Para o advogado, o impacto negativo do julgamento, caso a ação seja procedente, “é muito maior que qualquer eventual economia por conta dos medicamentos”, pode prejudicar a inovação no país e culminar em extinção de patentes, e pode trazer consequências ruins tanto para empresas privadas quanto para instituições públicas, como universidades e a Embrapa. “Aqui, teremos um impacto em PIB, em preço do dólar, na capacidade de recuperação econômica, no emprego. É leviana a posição da PGR”, diz.

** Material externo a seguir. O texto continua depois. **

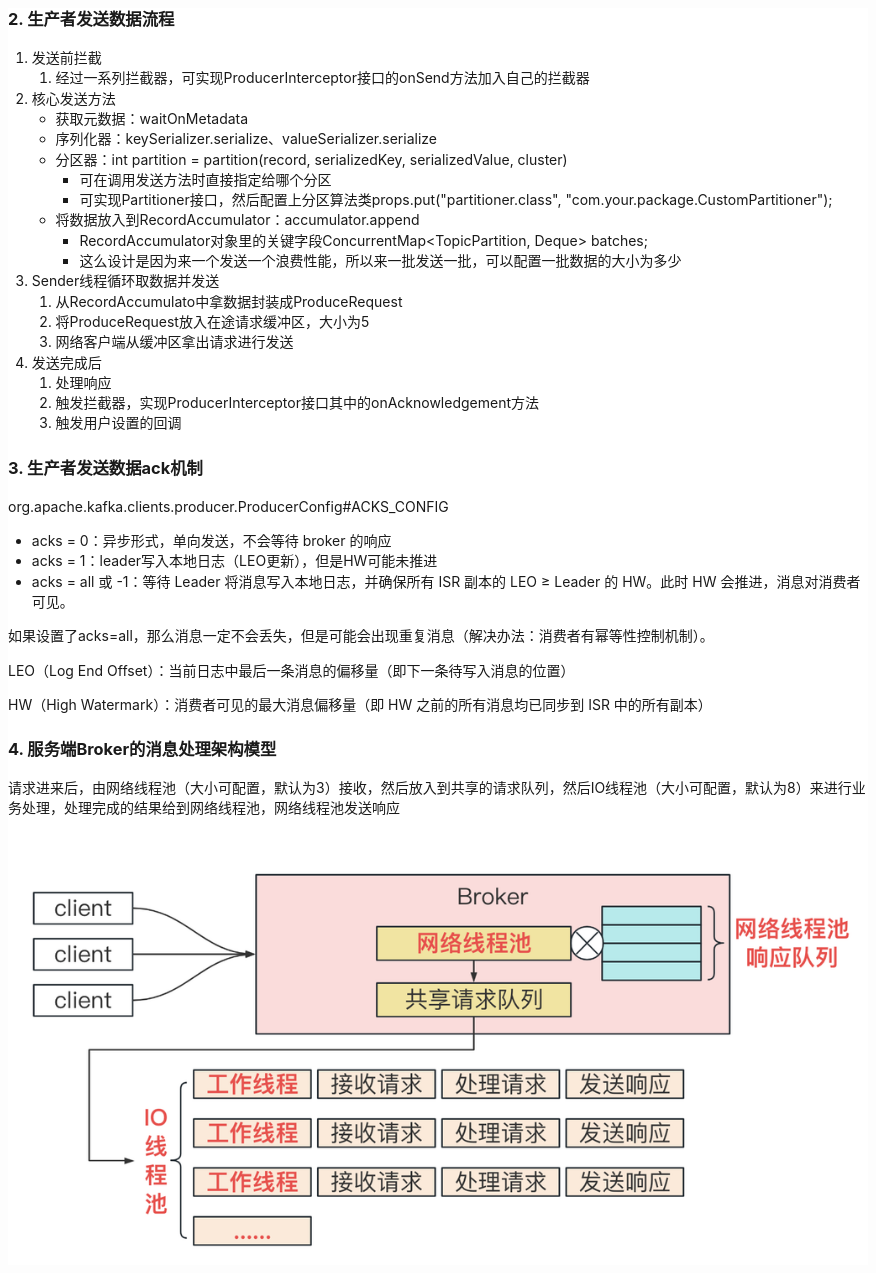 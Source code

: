 ### 2. 生产者发送数据流程

1. 发送前拦截
   1. 经过一系列拦截器，可实现ProducerInterceptor接口的onSend方法加入自己的拦截器
2. 核心发送方法
   - 获取元数据：waitOnMetadata
   - 序列化器：keySerializer.serialize、valueSerializer.serialize
   - 分区器：int partition = partition(record, serializedKey, serializedValue, cluster)
     - 可在调用发送方法时直接指定给哪个分区
     - 可实现Partitioner接口，然后配置上分区算法类props.put("partitioner.class", "com.your.package.CustomPartitioner");
   - 将数据放入到RecordAccumulator：accumulator.append
     - RecordAccumulator对象里的关键字段ConcurrentMap<TopicPartition, Deque<ProducerBatch>> batches;
     - 这么设计是因为来一个发送一个浪费性能，所以来一批发送一批，可以配置一批数据的大小为多少
3. Sender线程循环取数据并发送
   1. 从RecordAccumulato中拿数据封装成ProduceRequest
   2. 将ProduceRequest放入在途请求缓冲区，大小为5
   3. 网络客户端从缓冲区拿出请求进行发送
4. 发送完成后
   1. 处理响应
   2. 触发拦截器，实现ProducerInterceptor接口其中的onAcknowledgement方法
   3. 触发用户设置的回调

### 3. 生产者发送数据ack机制

org.apache.kafka.clients.producer.ProducerConfig#ACKS_CONFIG

- acks = 0：异步形式，单向发送，不会等待 broker 的响应
- acks = 1：leader写入本地日志（LEO更新），但是HW可能未推进
- acks = all 或 -1：等待 Leader 将消息写入本地日志，并确保所有 ISR 副本的 LEO ≥ Leader 的 HW。此时 HW 会推进，消息对消费者可见。

如果设置了acks=all，那么消息一定不会丢失，但是可能会出现重复消息（解决办法：消费者有幂等性控制机制）。

LEO（Log End Offset）：当前日志中最后一条消息的偏移量（即下一条待写入消息的位置）

HW（High Watermark）：消费者可见的最大消息偏移量（即 HW 之前的所有消息均已同步到 ISR 中的所有副本）

### 4. 服务端Broker的消息处理架构模型

请求进来后，由网络线程池（大小可配置，默认为3）接收，然后放入到共享的请求队列，然后IO线程池（大小可配置，默认为8）来进行业务处理，处理完成的结果给到网络线程池，网络线程池发送响应

![](images\kafka-broker.png)
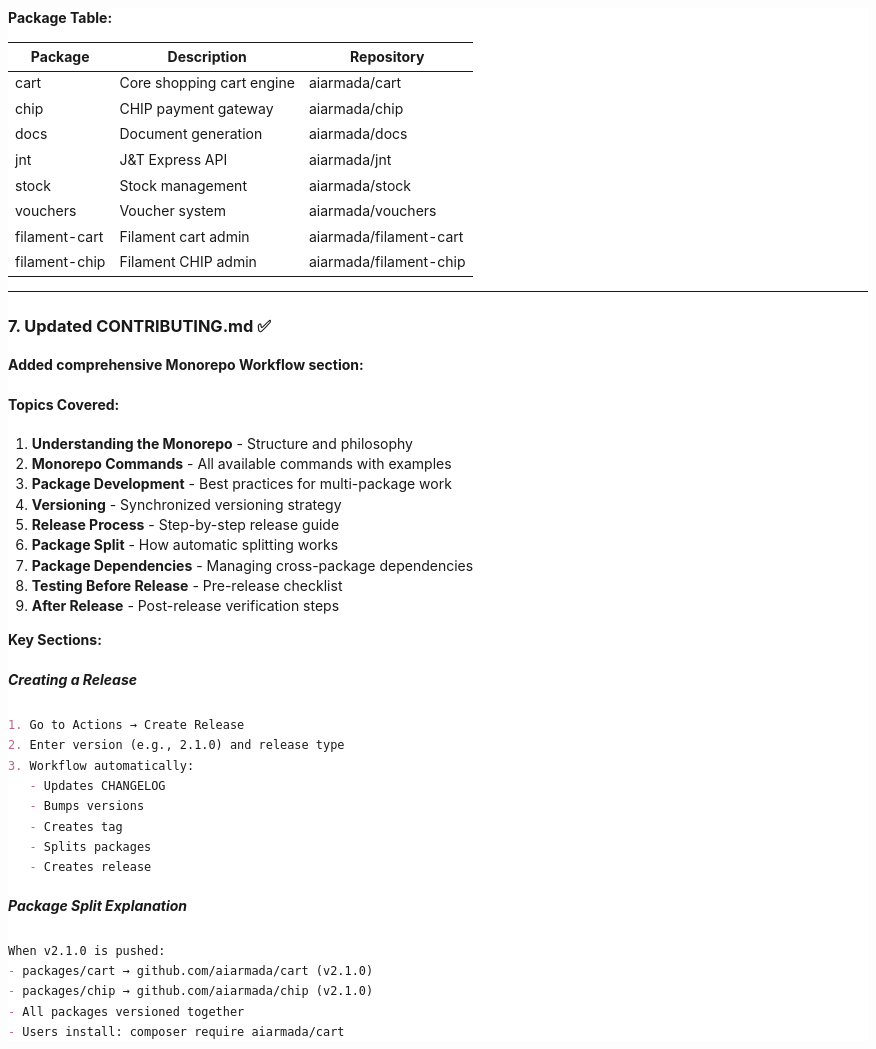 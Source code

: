 **Package Table:**

| Package | Description | Repository |
|---------|-------------|------------|
| cart | Core shopping cart engine | aiarmada/cart |
| chip | CHIP payment gateway | aiarmada/chip |
| docs | Document generation | aiarmada/docs |
| jnt | J&T Express API | aiarmada/jnt |
| stock | Stock management | aiarmada/stock |
| vouchers | Voucher system | aiarmada/vouchers |
| filament-cart | Filament cart admin | aiarmada/filament-cart |
| filament-chip | Filament CHIP admin | aiarmada/filament-chip |

---

### 7. Updated CONTRIBUTING.md ✅

**Added comprehensive Monorepo Workflow section:**

#### Topics Covered:
1. **Understanding the Monorepo** - Structure and philosophy
2. **Monorepo Commands** - All available commands with examples
3. **Package Development** - Best practices for multi-package work
4. **Versioning** - Synchronized versioning strategy
5. **Release Process** - Step-by-step release guide
6. **Package Split** - How automatic splitting works
7. **Package Dependencies** - Managing cross-package dependencies
8. **Testing Before Release** - Pre-release checklist
9. **After Release** - Post-release verification steps

**Key Sections:**

##### Creating a Release
```markdown
1. Go to Actions → Create Release
2. Enter version (e.g., 2.1.0) and release type
3. Workflow automatically:
   - Updates CHANGELOG
   - Bumps versions
   - Creates tag
   - Splits packages
   - Creates release
```

##### Package Split Explanation
```markdown
When v2.1.0 is pushed:
- packages/cart → github.com/aiarmada/cart (v2.1.0)
- packages/chip → github.com/aiarmada/chip (v2.1.0)
- All packages versioned together
- Users install: composer require aiarmada/cart
```
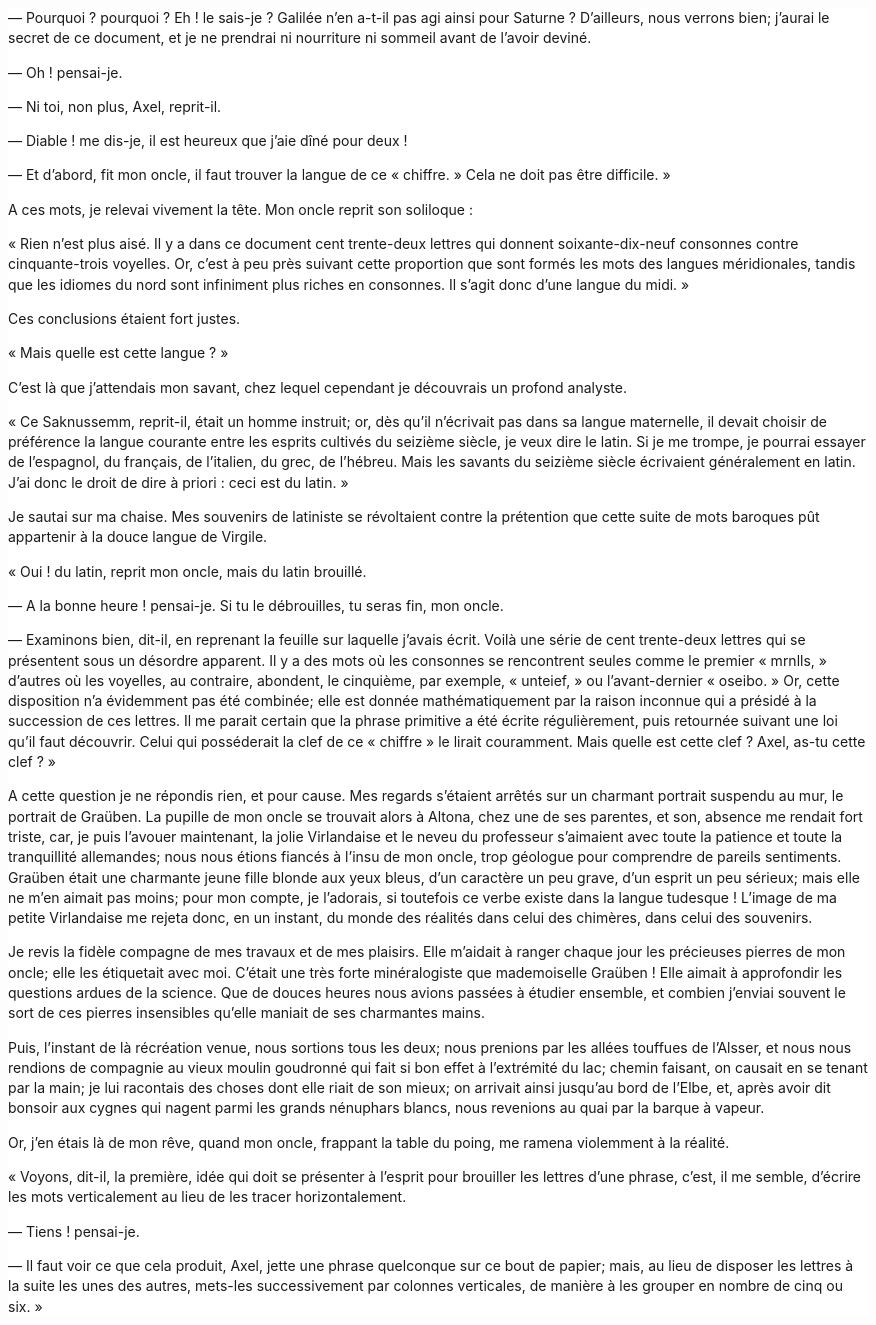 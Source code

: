 <p>— Pourquoi ? pourquoi ? Eh ! le sais-je ? Galilée n’en a-t-il pas agi ainsi pour Saturne ? D’ailleurs, nous verrons bien; j’aurai le secret de ce document, et je ne prendrai ni nourriture ni sommeil avant de l’avoir deviné. </p>
<p>— Oh ! pensai-je. </p>
<p>— Ni toi, non plus, Axel, reprit-il. </p>
<p>— Diable ! me dis-je, il est heureux que j’aie dîné pour deux ! </p>
<p>— Et d’abord, fit mon oncle, il faut trouver la langue de ce « chiffre. » Cela ne doit pas être difficile. » </p>
<p>A ces mots, je relevai vivement la tête. Mon oncle reprit son soliloque : </p>
<p>« Rien n’est plus aisé. Il y a dans ce document cent trente-deux lettres qui donnent soixante-dix-neuf consonnes contre cinquante-trois voyelles. Or, c’est à peu près suivant cette proportion que sont formés les mots des langues méridionales, tandis que les idiomes du nord sont infiniment plus riches en consonnes. Il s’agit donc d’une langue du midi. » </p>
<p>Ces conclusions étaient fort justes. </p>
<p>« Mais quelle est cette langue ? » </p>
<p>C’est là que j’attendais mon savant, chez lequel cependant je découvrais un profond analyste. </p>
<p>« Ce Saknussemm, reprit-il, était un homme instruit; or, dès qu’il n’écrivait pas dans sa langue maternelle, il devait choisir de préférence la langue courante entre les esprits cultivés du seizième siècle, je veux dire le latin. Si je me trompe, je pourrai essayer de l’espagnol, du français, de l’italien, du grec, de l’hébreu. Mais les savants du seizième siècle écrivaient généralement en latin. J’ai donc le droit de dire à priori : ceci est du latin. » </p>
<p>Je sautai sur ma chaise. Mes souvenirs de latiniste se révoltaient contre la prétention que cette suite de mots baroques pût appartenir à la douce langue de Virgile. </p>
<p>« Oui ! du latin, reprit mon oncle, mais du latin brouillé. </p>
<p>— A la bonne heure ! pensai-je. Si tu le débrouilles, tu seras fin, mon oncle. </p>
<p>— Examinons bien, dit-il, en reprenant la feuille sur laquelle j’avais écrit. Voilà une série de cent trente-deux lettres qui se présentent sous un désordre apparent. Il y a des mots où les consonnes se rencontrent seules comme le premier « mrnlls, » d’autres où les voyelles, au contraire, abondent, le cinquième, par exemple, « unteief, » ou l’avant-dernier « oseibo. » Or, cette disposition n’a évidemment pas été combinée; elle est donnée mathématiquement par la raison inconnue qui a présidé à la succession de ces lettres. Il me parait certain que la phrase primitive a été écrite régulièrement, puis retournée suivant une loi qu’il faut découvrir. Celui qui posséderait la clef de ce « chiffre » le lirait couramment. Mais quelle est cette clef ? Axel, as-tu cette clef ? » </p>
<p>A cette question je ne répondis rien, et pour cause. Mes regards s’étaient arrêtés sur un charmant portrait suspendu au mur, le portrait de Graüben. La pupille de mon oncle se trouvait alors à Altona, chez une de ses parentes, et son, absence me rendait fort triste, car, je puis l’avouer maintenant, la jolie Virlandaise et le neveu du professeur s’aimaient avec toute la patience et toute la tranquillité allemandes; nous nous étions fiancés à l’insu de mon oncle, trop géologue pour comprendre de pareils sentiments. Graüben était une charmante jeune fille blonde aux yeux bleus, d’un caractère un peu grave, d’un esprit un peu sérieux; mais elle ne m’en aimait pas moins; pour mon compte, je l’adorais, si toutefois ce verbe existe dans la langue tudesque ! L’image de ma petite Virlandaise me rejeta donc, en un instant, du monde des réalités dans celui des chimères, dans celui des souvenirs. </p>
<p>Je revis la fidèle compagne de mes travaux et de mes plaisirs. Elle m’aidait à ranger chaque jour les précieuses pierres de mon oncle; elle les étiquetait avec moi. C’était une très forte minéralogiste que mademoiselle Graüben ! Elle aimait à approfondir les questions ardues de la science. Que de douces heures nous avions passées à étudier ensemble, et combien j’enviai souvent le sort de ces pierres insensibles qu’elle maniait de ses charmantes mains. </p>
<p>Puis, l’instant de là récréation venue, nous sortions tous les deux; nous prenions par les allées touffues de l’Alsser, et nous nous rendions de compagnie au vieux moulin goudronné qui fait si bon effet à l’extrémité du lac; chemin faisant, on causait en se tenant par la main; je lui racontais des choses dont elle riait de son mieux; on arrivait ainsi jusqu’au bord de l’Elbe, et, après avoir dit bonsoir aux cygnes qui nagent parmi les grands nénuphars blancs, nous revenions au quai par la barque à vapeur. </p>
<p>Or, j’en étais là de mon rêve, quand mon oncle, frappant la table du poing, me ramena violemment à la réalité. </p>
<p>« Voyons, dit-il, la première, idée qui doit se présenter à l’esprit pour brouiller les lettres d’une phrase, c’est, il me semble, d’écrire les mots verticalement au lieu de les tracer horizontalement. </p>
<p>— Tiens ! pensai-je. </p>
<p>— Il faut voir ce que cela produit, Axel, jette une phrase quelconque sur ce bout de papier; mais, au lieu de disposer les lettres à la suite les unes des autres, mets-les successivement par colonnes verticales, de manière à les grouper en nombre de cinq ou six. » </p> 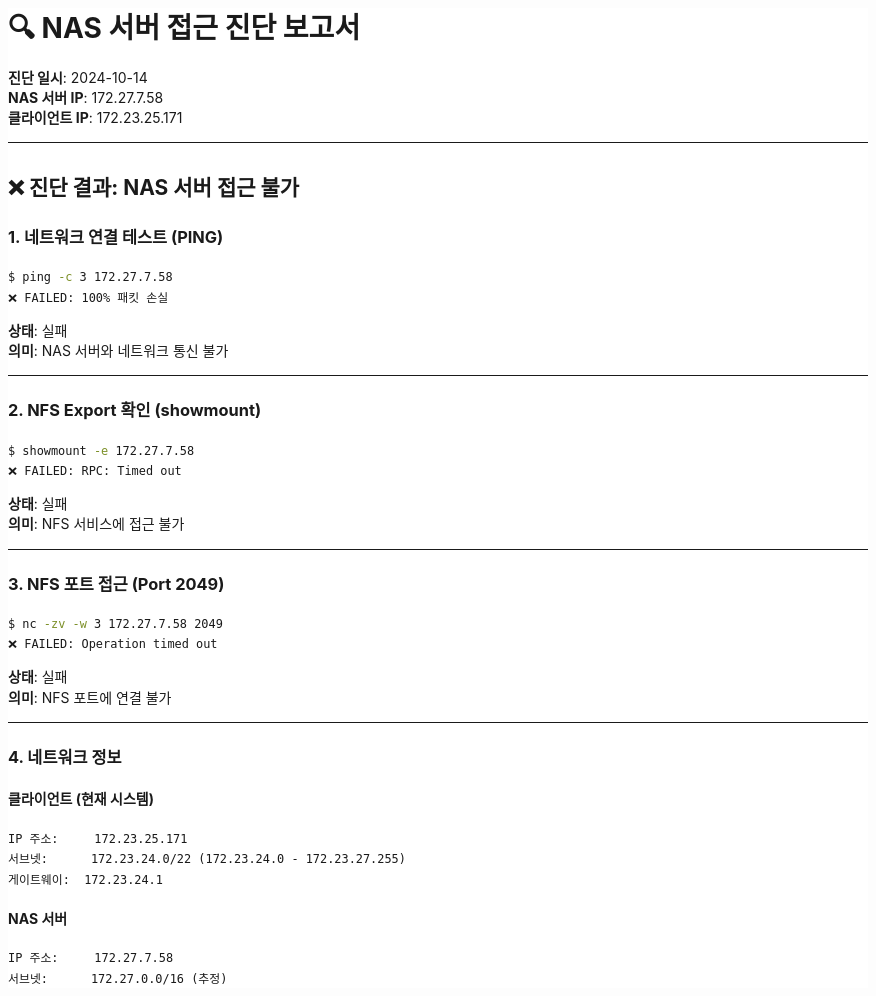 # 🔍 NAS 서버 접근 진단 보고서

**진단 일시**: 2024-10-14  
**NAS 서버 IP**: 172.27.7.58  
**클라이언트 IP**: 172.23.25.171

---

## ❌ 진단 결과: NAS 서버 접근 불가

### **1. 네트워크 연결 테스트 (PING)**
```bash
$ ping -c 3 172.27.7.58
❌ FAILED: 100% 패킷 손실
```

**상태**: 실패  
**의미**: NAS 서버와 네트워크 통신 불가

---

### **2. NFS Export 확인 (showmount)**
```bash
$ showmount -e 172.27.7.58
❌ FAILED: RPC: Timed out
```

**상태**: 실패  
**의미**: NFS 서비스에 접근 불가

---

### **3. NFS 포트 접근 (Port 2049)**
```bash
$ nc -zv -w 3 172.27.7.58 2049
❌ FAILED: Operation timed out
```

**상태**: 실패  
**의미**: NFS 포트에 연결 불가

---

### **4. 네트워크 정보**

#### **클라이언트 (현재 시스템)**
```
IP 주소:     172.23.25.171
서브넷:      172.23.24.0/22 (172.23.24.0 - 172.23.27.255)
게이트웨이:  172.23.24.1
```

#### **NAS 서버**
```
IP 주소:     172.27.7.58
서브넷:      172.27.0.0/16 (추정)
```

A norma que está sendo questionada no STF, em tese, deveria ser uma exceção, aplicada somente àqueles pedidos de patentes que demoraram demais para serem analisados pelo INPI. Na prática, faz anos que virou regra para alguns setores. O órgão encaminhou ao STF uma projeção de todas as patentes nas quais incidirão o parágrafo único do artigo 40 em 2021, ou seja, que terão o prazo de dez anos a partir da concessão.

 

A projeção considerou a capacidade técnica do INPI para este ano, e estimou que todas as patentes serão concedidas – o que não ocorre, na prática. De acordo com o levantamento, todas as patentes concedidas para os setores de Telecomunicações e de Biofármacos em 2021, em alguma medida, serão afetados pelo dispositivo questionado. Em seguida, 84% das patentes da divisão de Fármacos I, e 86% da divisão de Fármacos II devem também ser afetadas por esta regra em 2021.